[Start of Attachment]

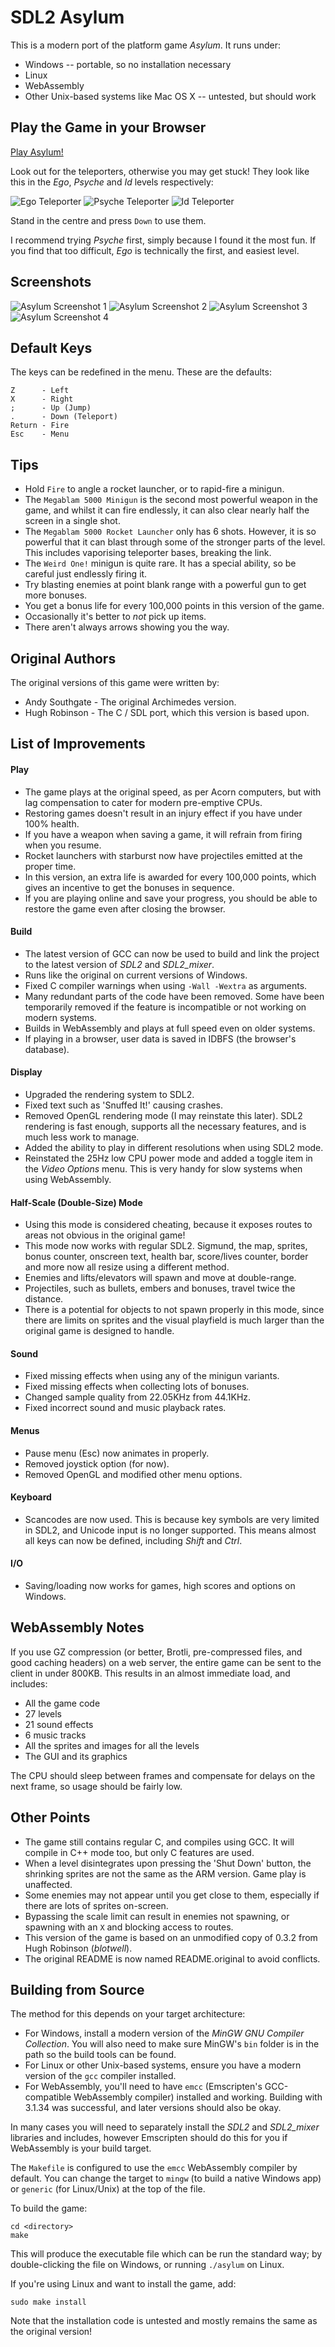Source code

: SDL2 Asylum
===========

This is a modern port of the platform game *Asylum*.  It runs under:

- Windows -- portable, so no installation necessary
- Linux
- WebAssembly
- Other Unix-based systems like Mac OS X -- untested, but should work

Play the Game in your Browser
-----------------------------

[Play Asylum!](https://gmh-code.github.io/asylum/)

Look out for the teleporters, otherwise you may get stuck!  They look like this in the *Ego*, *Psyche* and *Id* levels respectively:

![Ego Teleporter](./images/t-ego.gif) ![Psyche Teleporter](./images/t-psyche.gif) ![Id Teleporter](./images/t-id.gif)

Stand in the centre and press `Down` to use them.

I recommend trying *Psyche* first, simply because I found it the most fun.  If you find that too difficult, *Ego* is technically the first, and easiest level.

Screenshots
-----------

![Asylum Screenshot 1](./images/asy-1.jpg) ![Asylum Screenshot 2](./images/asy-2.jpg) ![Asylum Screenshot 3](./images/asy-3.jpg) ![Asylum Screenshot 4](./images/asy-4.jpg)

Default Keys
------------

The keys can be redefined in the menu.  These are the defaults:

    Z      - Left
    X      - Right
    ;      - Up (Jump)
    .      - Down (Teleport)
    Return - Fire
    Esc    - Menu

Tips
----

- Hold `Fire` to angle a rocket launcher, or to rapid-fire a minigun.
- The `Megablam 5000 Minigun` is the second most powerful weapon in the game, and whilst it can fire endlessly, it can also clear nearly half the screen in a single shot.
- The `Megablam 5000 Rocket Launcher` only has 6 shots.  However, it is so powerful that it can blast through some of the stronger parts of the level.  This includes vaporising teleporter bases, breaking the link.
- The `Weird One!` minigun is quite rare.  It has a special ability, so be careful just endlessly firing it.
- Try blasting enemies at point blank range with a powerful gun to get more bonuses.
- You get a bonus life for every 100,000 points in this version of the game.
- Occasionally it's better to *not* pick up items.
- There aren't always arrows showing you the way.

Original Authors
----------------

The original versions of this game were written by:

- Andy Southgate - The original Archimedes version.
- Hugh Robinson - The C / SDL port, which this version is based upon.

List of Improvements
--------------------

#### Play

- The game plays at the original speed, as per Acorn computers, but with lag compensation to cater for modern pre-emptive CPUs.
- Restoring games doesn't result in an injury effect if you have under 100% health.
- If you have a weapon when saving a game, it will refrain from firing when you resume.
- Rocket launchers with starburst now have projectiles emitted at the proper time.
- In this version, an extra life is awarded for every 100,000 points, which gives an incentive to get the bonuses in sequence.
- If you are playing online and save your progress, you should be able to restore the game even after closing the browser.

#### Build

- The latest version of GCC can now be used to build and link the project to the latest version of *SDL2* and *SDL2_mixer*.
- Runs like the original on current versions of Windows.
- Fixed C compiler warnings when using `-Wall -Wextra` as arguments.
- Many redundant parts of the code have been removed.  Some have been temporarily removed if the feature is incompatible or not working on modern systems.
- Builds in WebAssembly and plays at full speed even on older systems.
- If playing in a browser, user data is saved in IDBFS (the browser's database).

#### Display

- Upgraded the rendering system to SDL2.
- Fixed text such as 'Snuffed It!' causing crashes.
- Removed OpenGL rendering mode (I may reinstate this later).  SDL2 rendering is fast enough, supports all the necessary features, and is much less work to manage.
- Added the ability to play in different resolutions when using SDL2 mode.
- Reinstated the 25Hz low CPU power mode and added a toggle item in the *Video Options* menu.  This is very handy for slow systems when using WebAssembly.

#### Half-Scale (Double-Size) Mode

- Using this mode is considered cheating, because it exposes routes to areas not obvious in the original game!
- This mode now works with regular SDL2.  Sigmund, the map, sprites, bonus counter, onscreen text, health bar, score/lives counter, border and more now all resize using a different method.
- Enemies and lifts/elevators will spawn and move at double-range.
- Projectiles, such as bullets, embers and bonuses, travel twice the distance.
- There is a potential for objects to not spawn properly in this mode, since there are limits on sprites and the visual playfield is much larger than the original game is designed to handle.

#### Sound

- Fixed missing effects when using any of the minigun variants.
- Fixed missing effects when collecting lots of bonuses.
- Changed sample quality from 22.05KHz from 44.1KHz.
- Fixed incorrect sound and music playback rates.

#### Menus

- Pause menu (Esc) now animates in properly.
- Removed joystick option (for now).
- Removed OpenGL and modified other menu options.

#### Keyboard

- Scancodes are now used.  This is because key symbols are very limited in SDL2, and Unicode input is no longer supported.  This means almost all keys can now be defined, including *Shift* and *Ctrl*.

#### I/O

- Saving/loading now works for games, high scores and options on Windows.

WebAssembly Notes
-----------------

If you use GZ compression (or better, Brotli, pre-compressed files, and good caching headers) on a web server, the entire game can be sent to the client in under 800KB.  This results in an almost immediate load, and includes:

- All the game code
- 27 levels
- 21 sound effects
- 6 music tracks
- All the sprites and images for all the levels
- The GUI and its graphics

The CPU should sleep between frames and compensate for delays on the next frame, so usage should be fairly low.

Other Points
------------

- The game still contains regular C, and compiles using GCC.  It will compile in C++ mode too, but only C features are used.
- When a level disintegrates upon pressing the 'Shut Down' button, the shrinking sprites are not the same as the ARM version.  Game play is unaffected.
- Some enemies may not appear until you get close to them, especially if there are lots of sprites on-screen.
- Bypassing the scale limit can result in enemies not spawning, or spawning with an `X` and blocking access to routes.
- This version of the game is based on an unmodified copy of 0.3.2 from Hugh Robinson (*blotwell*).
- The original README is now named README.original to avoid conflicts.

Building from Source
--------------------

The method for this depends on your target architecture:

- For Windows, install a modern version of the *MinGW GNU Compiler Collection*.  You will also need to make sure MinGW's `bin` folder is in the path so the build tools can be found.
- For Linux or other Unix-based systems, ensure you have a modern version of the `gcc` compiler installed.
- For WebAssembly, you'll need to have `emcc` (Emscripten's GCC-compatible WebAssembly compiler) installed and working.  Building with 3.1.34 was successful, and later versions should also be okay.

In many cases you will need to separately install the *SDL2* and *SDL2_mixer* libraries and includes, however Emscripten should do this for you if WebAssembly is your build target.

The `Makefile` is configured to use the `emcc` WebAssembly compiler by default.  You can change the target to `mingw` (to build a native Windows app) or `generic` (for Linux/Unix) at the top of the file.

To build the game:

    cd <directory>
    make

This will produce the executable file which can be run the standard way; by double-clicking the file on Windows, or running `./asylum` on Linux.

If you're using Linux and want to install the game, add:

    sudo make install

Note that the installation code is untested and mostly remains the same as the original version!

[End of Attachment]

## What you need to do
Each line containing the word "necessary" needs to be copied from the data above.

## Solution to this task
- Windows -- portable, so no installation necessary
- Removed OpenGL rendering mode (I may reinstate this later).  SDL2 rendering is fast enough, supports all the necessary features, and is much less work to manage.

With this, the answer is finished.